- Assigned task -
Lines with "multipart": copy each one from the listing below.

- Source data -
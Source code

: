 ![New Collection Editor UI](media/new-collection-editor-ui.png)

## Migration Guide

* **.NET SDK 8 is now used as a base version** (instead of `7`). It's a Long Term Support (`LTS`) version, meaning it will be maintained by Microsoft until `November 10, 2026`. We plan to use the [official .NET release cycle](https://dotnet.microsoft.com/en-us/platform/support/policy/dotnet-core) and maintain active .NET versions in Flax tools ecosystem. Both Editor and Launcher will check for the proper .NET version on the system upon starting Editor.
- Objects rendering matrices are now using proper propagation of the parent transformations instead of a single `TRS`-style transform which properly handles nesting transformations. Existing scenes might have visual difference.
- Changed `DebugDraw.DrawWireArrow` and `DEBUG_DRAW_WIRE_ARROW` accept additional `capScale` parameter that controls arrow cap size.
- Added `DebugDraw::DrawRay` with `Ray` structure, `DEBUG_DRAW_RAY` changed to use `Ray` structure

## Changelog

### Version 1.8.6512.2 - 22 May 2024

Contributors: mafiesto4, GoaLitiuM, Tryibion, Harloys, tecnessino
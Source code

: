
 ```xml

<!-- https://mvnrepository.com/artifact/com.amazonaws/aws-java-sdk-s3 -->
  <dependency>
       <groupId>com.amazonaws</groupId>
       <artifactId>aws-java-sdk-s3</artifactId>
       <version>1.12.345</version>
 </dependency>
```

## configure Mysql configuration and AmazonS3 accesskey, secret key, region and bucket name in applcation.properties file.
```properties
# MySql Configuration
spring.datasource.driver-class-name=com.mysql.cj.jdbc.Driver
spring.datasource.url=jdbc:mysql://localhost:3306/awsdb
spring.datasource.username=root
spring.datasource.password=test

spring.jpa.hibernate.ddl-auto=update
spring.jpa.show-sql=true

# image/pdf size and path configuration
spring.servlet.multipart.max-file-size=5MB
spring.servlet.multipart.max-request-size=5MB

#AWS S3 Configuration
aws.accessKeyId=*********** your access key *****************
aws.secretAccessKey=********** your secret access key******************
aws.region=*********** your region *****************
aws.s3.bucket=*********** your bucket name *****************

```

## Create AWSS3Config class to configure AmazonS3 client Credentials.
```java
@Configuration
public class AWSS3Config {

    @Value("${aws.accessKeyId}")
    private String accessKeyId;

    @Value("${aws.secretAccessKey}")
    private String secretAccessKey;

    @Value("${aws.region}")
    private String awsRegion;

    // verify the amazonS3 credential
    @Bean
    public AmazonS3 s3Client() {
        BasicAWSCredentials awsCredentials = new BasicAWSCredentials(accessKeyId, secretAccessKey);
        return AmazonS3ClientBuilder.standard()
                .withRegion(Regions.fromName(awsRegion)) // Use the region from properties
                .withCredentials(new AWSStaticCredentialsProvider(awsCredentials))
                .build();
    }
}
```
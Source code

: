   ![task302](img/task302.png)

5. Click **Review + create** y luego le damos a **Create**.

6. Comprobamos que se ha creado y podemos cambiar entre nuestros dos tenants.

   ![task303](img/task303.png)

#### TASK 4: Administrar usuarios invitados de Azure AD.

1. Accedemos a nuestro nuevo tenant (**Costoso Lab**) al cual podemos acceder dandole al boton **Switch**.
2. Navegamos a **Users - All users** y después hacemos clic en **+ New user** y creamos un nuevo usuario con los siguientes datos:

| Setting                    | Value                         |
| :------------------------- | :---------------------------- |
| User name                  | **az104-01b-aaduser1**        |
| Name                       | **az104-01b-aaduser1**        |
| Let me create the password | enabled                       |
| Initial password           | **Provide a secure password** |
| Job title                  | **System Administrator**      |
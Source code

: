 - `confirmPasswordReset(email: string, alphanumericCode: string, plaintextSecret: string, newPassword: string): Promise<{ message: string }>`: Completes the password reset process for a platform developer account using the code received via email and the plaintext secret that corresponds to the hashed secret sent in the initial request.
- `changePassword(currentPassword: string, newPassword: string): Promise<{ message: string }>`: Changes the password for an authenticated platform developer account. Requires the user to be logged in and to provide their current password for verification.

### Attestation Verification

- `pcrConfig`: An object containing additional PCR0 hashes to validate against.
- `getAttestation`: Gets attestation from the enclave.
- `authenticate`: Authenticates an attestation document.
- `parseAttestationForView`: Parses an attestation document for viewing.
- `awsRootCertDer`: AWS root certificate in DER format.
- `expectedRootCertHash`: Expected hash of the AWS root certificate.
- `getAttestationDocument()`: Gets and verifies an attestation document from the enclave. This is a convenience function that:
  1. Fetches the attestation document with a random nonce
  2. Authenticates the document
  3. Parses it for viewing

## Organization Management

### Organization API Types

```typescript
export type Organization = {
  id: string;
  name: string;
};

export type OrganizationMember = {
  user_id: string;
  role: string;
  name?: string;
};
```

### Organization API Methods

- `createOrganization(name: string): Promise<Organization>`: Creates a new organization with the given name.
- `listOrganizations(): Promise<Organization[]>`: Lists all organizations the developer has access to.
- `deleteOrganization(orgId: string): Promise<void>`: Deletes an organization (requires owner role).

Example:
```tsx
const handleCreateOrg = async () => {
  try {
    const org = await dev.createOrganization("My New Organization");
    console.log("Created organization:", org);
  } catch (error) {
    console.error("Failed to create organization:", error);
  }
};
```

- Task solution -
spring.servlet.multipart.max-file-size=5MB
spring.servlet.multipart.max-request-size=5MB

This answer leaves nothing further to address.